▶ [YOUR OBJECTIVE]: Look through the data below for the line with "joint torque feedback.", and transcribe it exactly together with each line after it up to and including the line with "One of the most". Give nothing else.

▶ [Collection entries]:
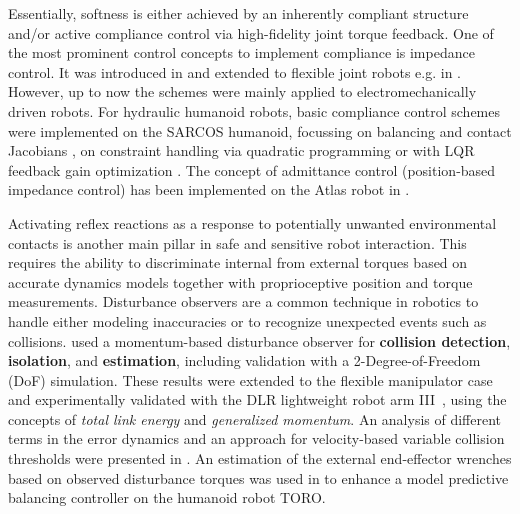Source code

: Essentially, softness is either achieved by an inherently compliant structure \cite{PrattWil1995,BicchiTon2002} and/or active compliance control via high-fidelity joint torque feedback. 
One of the most prominent control concepts to implement compliance is impedance control.
It was introduced in \cite{Hogan1985} and extended to flexible joint robots e.g. in \cite{Albu-SchaefferOttHir2007,Ott2008}. 
However, up to now the schemes were mainly applied to electromechanically driven robots.
For hydraulic humanoid robots, basic compliance control schemes were implemented on the SARCOS humanoid, focussing on balancing and contact Jacobians \cite{Hyon2007SARCOScompliance}, on constraint handling via quadratic programming \cite{HerzogRigGriPas2014} or with LQR feedback gain optimization \cite{MasonRigSch2014}. 
The concept of admittance control (position-based impedance control) has been implemented on the Atlas robot in \cite{Lee2014atlasadmittance}.

Activating reflex reactions as a response to potentially unwanted environmental contacts is another main pillar in safe and sensitive robot interaction.
This requires the ability to discriminate internal from external torques based on accurate dynamics models together with proprioceptive position and torque measurements.
Disturbance observers are a common technique in robotics to handle either modeling inaccuracies \cite{Oh1999,NikoobinHag2008} or to recognize unexpected events such as collisions.
\cite{LucaMat2005} used a momentum-based disturbance observer for \textbf{collision detection}, \textbf{isolation}, and \textbf{estimation}, including validation with a 2-Degree-of-Freedom (DoF) simulation.
These results were extended to the flexible manipulator case and experimentally validated with the DLR lightweight robot arm III~\cite{DeLucaAlbHadHir2006}, using the concepts of \emph{total link energy} and \emph{generalized momentum}.
An analysis of different terms in the error dynamics and an approach for velocity-based variable collision thresholds were presented in \cite{SotoudehnejadKer2014}.
An estimation of the external end-effector wrenches based on observed disturbance torques was used in \cite{OttHenLee2013} to enhance a model predictive balancing controller on the humanoid robot TORO.

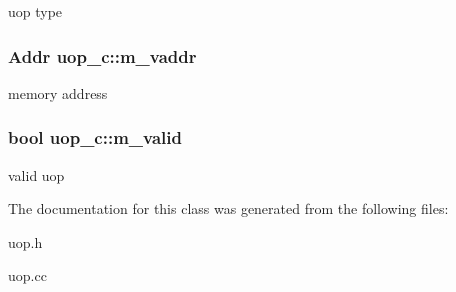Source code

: \label{classuop__c_aa8674c436855849f9f2d0c8ab0267e3b}
uop type \hypertarget{classuop__c_a8211cb652547c417466a9aa8fa603e6b}{
\subsubsection[{m\_\-vaddr}]{\setlength{\rightskip}{0pt plus 5cm}Addr {\bf uop\_\-c::m\_\-vaddr}}}
\label{classuop__c_a8211cb652547c417466a9aa8fa603e6b}
memory address \hypertarget{classuop__c_aa18f9a89a6d89e20ba459a3d0dc4f90e}{
\subsubsection[{m\_\-valid}]{\setlength{\rightskip}{0pt plus 5cm}bool {\bf uop\_\-c::m\_\-valid}}}
\label{classuop__c_aa18f9a89a6d89e20ba459a3d0dc4f90e}
valid uop 

The documentation for this class was generated from the following files:\begin{DoxyCompactItemize}
\item 
uop.h\item 
uop.cc\end{DoxyCompactItemize}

▶ [PROBLEM SOLUTION]:
: Essentially, softness is either achieved by an inherently compliant structure \cite{PrattWil1995,BicchiTon2002} and/or active compliance control via high-fidelity joint torque feedback. 
One of the most prominent control concepts to implement compliance is impedance control.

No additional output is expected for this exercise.